## Material provided
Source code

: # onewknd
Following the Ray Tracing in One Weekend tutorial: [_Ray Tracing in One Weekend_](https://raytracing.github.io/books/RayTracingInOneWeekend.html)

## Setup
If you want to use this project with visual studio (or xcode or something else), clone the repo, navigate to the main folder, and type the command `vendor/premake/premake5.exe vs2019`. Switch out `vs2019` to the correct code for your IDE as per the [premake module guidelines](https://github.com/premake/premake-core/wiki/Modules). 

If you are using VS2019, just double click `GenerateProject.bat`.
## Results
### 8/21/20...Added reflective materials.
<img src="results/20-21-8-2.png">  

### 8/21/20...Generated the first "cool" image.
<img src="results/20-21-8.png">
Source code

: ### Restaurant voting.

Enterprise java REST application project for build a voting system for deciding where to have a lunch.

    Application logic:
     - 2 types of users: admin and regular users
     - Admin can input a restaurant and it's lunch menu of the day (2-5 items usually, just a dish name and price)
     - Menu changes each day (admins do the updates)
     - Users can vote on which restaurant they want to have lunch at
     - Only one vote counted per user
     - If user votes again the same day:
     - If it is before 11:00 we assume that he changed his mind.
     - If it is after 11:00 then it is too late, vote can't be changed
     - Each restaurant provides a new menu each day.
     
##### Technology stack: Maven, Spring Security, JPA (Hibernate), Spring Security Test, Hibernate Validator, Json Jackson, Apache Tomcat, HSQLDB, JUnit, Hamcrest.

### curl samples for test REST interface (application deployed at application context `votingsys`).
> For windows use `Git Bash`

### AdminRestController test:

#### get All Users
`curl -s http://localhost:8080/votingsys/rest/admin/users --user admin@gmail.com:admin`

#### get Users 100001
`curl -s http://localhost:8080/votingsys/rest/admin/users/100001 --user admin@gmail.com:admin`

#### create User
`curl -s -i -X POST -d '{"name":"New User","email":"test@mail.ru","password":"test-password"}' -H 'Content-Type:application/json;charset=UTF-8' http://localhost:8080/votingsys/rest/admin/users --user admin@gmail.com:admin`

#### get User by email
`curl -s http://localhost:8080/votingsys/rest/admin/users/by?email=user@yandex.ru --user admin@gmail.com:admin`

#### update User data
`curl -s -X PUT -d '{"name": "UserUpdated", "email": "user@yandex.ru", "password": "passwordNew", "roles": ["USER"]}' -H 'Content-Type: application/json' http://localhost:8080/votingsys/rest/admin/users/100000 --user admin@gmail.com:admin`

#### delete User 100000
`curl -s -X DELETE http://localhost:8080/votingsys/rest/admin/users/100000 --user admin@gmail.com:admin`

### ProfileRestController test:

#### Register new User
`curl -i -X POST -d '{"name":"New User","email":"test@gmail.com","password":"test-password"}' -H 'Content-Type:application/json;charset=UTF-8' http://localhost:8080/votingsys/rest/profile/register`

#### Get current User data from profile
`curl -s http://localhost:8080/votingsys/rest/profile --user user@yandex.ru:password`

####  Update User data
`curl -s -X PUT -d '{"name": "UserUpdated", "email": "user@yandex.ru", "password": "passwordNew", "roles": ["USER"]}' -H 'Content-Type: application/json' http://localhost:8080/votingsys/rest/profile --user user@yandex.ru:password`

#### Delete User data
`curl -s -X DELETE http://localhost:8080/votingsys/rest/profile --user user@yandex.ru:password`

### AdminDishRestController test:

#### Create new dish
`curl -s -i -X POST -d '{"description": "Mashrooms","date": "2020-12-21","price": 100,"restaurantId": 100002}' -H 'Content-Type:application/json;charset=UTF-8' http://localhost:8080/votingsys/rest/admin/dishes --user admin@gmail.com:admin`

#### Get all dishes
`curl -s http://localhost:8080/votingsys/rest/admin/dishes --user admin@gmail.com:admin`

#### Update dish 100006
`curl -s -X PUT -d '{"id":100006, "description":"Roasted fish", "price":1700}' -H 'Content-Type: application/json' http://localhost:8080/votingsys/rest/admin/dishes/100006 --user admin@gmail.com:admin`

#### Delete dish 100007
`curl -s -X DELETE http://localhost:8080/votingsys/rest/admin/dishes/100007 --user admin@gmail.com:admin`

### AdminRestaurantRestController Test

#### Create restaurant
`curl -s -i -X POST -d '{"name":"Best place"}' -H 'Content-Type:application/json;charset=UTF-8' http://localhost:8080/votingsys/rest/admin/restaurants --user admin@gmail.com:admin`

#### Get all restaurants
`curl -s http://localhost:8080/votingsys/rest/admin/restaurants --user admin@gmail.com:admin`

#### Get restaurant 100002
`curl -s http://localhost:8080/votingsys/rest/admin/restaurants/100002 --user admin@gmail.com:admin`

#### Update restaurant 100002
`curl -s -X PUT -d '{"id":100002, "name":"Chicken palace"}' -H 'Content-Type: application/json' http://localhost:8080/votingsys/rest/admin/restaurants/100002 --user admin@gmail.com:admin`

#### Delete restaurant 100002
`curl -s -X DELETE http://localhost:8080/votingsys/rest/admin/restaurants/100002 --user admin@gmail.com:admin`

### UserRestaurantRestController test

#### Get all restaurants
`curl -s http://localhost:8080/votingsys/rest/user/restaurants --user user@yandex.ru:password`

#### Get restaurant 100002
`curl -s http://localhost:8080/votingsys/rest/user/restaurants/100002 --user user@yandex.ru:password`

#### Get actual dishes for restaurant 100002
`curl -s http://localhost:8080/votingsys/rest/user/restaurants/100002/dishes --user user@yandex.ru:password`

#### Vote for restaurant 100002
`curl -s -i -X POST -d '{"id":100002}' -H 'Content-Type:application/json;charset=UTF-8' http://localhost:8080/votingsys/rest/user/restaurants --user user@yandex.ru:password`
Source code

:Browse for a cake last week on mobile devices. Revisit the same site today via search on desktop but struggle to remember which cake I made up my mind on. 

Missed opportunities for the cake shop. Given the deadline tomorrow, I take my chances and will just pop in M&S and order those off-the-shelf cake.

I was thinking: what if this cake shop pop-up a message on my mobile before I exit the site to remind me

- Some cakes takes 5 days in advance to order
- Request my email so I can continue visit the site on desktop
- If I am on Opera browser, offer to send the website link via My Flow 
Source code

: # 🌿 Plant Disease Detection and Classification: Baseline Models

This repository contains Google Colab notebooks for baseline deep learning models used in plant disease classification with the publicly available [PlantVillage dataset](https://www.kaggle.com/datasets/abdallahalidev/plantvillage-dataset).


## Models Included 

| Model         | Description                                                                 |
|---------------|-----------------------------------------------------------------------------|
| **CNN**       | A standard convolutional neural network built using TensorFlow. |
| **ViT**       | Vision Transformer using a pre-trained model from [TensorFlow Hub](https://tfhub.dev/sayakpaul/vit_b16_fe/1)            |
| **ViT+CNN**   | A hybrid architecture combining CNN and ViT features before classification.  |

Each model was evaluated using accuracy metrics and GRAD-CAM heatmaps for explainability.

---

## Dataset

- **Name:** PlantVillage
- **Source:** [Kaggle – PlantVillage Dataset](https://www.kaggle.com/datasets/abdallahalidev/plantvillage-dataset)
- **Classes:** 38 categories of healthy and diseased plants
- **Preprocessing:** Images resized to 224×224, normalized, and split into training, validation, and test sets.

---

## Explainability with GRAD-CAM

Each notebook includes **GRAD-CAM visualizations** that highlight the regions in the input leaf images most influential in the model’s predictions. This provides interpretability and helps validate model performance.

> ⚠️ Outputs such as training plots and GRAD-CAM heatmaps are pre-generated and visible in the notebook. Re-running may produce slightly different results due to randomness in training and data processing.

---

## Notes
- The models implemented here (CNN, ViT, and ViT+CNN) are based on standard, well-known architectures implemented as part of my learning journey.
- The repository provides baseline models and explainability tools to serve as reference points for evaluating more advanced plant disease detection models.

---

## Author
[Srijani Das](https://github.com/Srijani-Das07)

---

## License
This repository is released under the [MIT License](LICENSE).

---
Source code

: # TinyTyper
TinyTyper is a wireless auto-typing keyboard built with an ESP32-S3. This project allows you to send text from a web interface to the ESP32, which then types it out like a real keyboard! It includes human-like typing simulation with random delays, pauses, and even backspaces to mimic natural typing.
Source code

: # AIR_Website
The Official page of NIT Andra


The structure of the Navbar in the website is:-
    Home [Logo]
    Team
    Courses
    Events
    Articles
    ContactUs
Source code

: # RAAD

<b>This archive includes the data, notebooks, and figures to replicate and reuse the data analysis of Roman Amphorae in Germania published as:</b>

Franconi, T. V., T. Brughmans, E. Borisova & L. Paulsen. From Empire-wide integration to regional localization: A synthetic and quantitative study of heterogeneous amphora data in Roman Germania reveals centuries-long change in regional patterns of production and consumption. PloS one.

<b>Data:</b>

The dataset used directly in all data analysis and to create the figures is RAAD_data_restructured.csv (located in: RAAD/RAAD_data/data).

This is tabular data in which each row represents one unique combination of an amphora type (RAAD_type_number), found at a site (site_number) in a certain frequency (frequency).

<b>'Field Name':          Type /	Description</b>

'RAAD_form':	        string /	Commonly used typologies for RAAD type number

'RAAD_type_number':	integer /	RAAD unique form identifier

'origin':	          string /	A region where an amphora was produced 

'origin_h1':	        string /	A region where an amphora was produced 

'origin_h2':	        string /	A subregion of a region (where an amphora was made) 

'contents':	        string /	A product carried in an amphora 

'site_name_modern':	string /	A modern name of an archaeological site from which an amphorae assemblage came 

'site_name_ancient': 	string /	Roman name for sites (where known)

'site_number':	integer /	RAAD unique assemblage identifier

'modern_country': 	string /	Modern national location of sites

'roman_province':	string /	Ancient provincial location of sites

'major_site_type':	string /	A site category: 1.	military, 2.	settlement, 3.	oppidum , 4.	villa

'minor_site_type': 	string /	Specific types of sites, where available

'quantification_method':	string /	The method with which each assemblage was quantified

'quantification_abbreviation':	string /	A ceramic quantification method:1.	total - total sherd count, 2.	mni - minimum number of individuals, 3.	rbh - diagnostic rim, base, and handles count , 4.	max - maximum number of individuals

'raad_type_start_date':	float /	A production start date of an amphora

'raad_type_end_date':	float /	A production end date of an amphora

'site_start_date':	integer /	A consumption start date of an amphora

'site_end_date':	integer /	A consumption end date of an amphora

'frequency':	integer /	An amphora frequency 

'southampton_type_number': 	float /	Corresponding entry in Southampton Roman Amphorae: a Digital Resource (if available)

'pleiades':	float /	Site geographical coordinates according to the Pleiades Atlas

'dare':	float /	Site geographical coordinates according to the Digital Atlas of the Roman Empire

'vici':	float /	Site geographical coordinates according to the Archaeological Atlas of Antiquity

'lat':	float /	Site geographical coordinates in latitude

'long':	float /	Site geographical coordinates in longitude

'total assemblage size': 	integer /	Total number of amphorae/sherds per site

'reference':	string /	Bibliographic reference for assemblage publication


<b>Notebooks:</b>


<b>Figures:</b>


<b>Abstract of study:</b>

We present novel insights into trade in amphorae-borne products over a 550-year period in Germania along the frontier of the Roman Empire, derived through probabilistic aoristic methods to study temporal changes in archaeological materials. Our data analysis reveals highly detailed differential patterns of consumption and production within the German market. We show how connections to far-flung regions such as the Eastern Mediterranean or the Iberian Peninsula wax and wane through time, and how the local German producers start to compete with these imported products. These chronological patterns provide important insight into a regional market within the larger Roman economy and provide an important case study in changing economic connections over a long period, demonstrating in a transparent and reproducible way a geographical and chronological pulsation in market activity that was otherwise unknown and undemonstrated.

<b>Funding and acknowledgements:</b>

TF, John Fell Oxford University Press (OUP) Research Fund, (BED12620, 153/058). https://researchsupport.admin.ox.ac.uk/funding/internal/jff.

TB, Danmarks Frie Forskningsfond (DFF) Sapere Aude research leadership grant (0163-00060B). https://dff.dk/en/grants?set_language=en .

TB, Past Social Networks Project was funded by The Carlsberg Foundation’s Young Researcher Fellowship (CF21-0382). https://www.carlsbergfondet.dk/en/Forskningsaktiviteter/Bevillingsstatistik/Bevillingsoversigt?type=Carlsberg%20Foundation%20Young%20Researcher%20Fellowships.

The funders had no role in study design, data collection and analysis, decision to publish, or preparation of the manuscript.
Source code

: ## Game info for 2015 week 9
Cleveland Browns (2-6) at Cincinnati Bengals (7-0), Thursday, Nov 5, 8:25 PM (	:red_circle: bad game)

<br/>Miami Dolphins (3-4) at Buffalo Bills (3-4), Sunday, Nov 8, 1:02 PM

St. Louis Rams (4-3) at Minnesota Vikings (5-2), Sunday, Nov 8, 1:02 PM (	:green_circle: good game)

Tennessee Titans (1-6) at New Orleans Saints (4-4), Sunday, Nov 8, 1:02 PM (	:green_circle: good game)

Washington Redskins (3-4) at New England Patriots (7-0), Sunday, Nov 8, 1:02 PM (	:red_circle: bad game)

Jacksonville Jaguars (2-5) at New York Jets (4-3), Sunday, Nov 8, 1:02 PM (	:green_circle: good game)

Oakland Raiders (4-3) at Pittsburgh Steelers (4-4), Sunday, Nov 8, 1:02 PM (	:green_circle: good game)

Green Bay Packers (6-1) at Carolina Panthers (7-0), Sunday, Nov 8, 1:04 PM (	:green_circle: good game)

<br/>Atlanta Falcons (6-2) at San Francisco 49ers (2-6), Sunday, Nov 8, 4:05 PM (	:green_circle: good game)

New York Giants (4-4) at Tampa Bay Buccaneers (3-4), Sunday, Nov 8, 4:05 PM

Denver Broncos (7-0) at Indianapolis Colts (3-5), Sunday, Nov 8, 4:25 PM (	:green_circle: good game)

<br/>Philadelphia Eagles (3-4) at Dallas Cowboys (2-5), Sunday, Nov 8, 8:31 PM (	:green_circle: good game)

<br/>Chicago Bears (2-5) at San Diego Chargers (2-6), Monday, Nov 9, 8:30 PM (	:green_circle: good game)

## Assignment
Retrieve each line from the records above where the word "input" occurs.

## Task result
     - Admin can input a restaurant and it's lunch menu of the day (2-5 items usually, just a dish name and price)
Each notebook includes **GRAD-CAM visualizations** that highlight the regions in the input leaf images most influential in the model’s predictions. This provides interpretability and helps validate model performance.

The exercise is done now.